[PROBLEM TO WORK ON] After reading the entries below, copy word for word the lines from the first through the line containing "### 3. Initialize TraceLog", and stop there.

[INFORMATION SUPPLIED]
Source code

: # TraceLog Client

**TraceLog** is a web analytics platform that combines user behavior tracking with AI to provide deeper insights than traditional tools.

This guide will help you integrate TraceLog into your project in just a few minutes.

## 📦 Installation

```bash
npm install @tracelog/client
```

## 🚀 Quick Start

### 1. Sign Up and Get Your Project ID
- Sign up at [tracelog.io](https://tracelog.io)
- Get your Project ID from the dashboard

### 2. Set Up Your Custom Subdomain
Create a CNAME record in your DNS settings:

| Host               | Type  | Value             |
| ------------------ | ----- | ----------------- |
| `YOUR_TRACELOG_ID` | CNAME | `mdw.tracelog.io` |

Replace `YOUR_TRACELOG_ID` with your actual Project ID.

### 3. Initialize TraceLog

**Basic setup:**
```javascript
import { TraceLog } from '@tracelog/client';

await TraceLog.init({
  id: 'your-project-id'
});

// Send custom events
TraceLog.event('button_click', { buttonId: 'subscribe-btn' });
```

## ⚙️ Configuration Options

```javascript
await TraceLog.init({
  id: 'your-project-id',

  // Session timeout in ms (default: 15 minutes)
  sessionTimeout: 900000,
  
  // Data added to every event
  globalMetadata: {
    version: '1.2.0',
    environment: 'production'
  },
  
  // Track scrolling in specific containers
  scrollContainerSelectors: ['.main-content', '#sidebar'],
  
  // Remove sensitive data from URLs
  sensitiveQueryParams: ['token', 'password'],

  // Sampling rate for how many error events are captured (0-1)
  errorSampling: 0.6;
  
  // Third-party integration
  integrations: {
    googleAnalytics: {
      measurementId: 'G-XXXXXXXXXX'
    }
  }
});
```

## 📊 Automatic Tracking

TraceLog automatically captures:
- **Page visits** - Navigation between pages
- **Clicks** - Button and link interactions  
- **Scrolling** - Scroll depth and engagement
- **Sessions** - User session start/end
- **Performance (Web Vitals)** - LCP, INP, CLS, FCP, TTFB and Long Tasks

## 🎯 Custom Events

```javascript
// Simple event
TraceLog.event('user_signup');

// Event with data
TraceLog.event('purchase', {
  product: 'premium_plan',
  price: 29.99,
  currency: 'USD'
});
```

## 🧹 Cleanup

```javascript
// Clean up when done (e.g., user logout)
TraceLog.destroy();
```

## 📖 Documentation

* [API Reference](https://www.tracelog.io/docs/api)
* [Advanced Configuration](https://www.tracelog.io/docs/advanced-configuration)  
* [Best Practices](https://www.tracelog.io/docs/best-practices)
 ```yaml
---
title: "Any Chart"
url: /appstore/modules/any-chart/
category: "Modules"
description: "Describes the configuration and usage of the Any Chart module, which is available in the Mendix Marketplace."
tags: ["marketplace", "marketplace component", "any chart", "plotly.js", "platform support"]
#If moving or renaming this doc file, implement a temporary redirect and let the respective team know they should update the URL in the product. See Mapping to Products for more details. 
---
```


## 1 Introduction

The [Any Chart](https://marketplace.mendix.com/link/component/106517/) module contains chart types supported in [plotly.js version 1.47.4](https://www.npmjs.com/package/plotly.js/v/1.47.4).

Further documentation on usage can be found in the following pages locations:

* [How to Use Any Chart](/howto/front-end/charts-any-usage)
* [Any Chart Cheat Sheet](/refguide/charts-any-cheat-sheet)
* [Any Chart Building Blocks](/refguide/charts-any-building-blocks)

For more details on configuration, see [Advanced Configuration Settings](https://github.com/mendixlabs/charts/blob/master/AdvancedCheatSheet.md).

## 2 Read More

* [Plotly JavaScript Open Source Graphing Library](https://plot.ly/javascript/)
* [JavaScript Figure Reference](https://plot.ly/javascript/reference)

[RESULT FOR THIS EXERCISE]
Source code

: # TraceLog Client

**TraceLog** is a web analytics platform that combines user behavior tracking with AI to provide deeper insights than traditional tools.

This guide will help you integrate TraceLog into your project in just a few minutes.

## 📦 Installation

```bash
npm install @tracelog/client
```

## 🚀 Quick Start

### 1. Sign Up and Get Your Project ID
- Sign up at [tracelog.io](https://tracelog.io)
- Get your Project ID from the dashboard

### 2. Set Up Your Custom Subdomain
Create a CNAME record in your DNS settings:

| Host               | Type  | Value             |
| ------------------ | ----- | ----------------- |
| `YOUR_TRACELOG_ID` | CNAME | `mdw.tracelog.io` |

Replace `YOUR_TRACELOG_ID` with your actual Project ID.

### 3. Initialize TraceLog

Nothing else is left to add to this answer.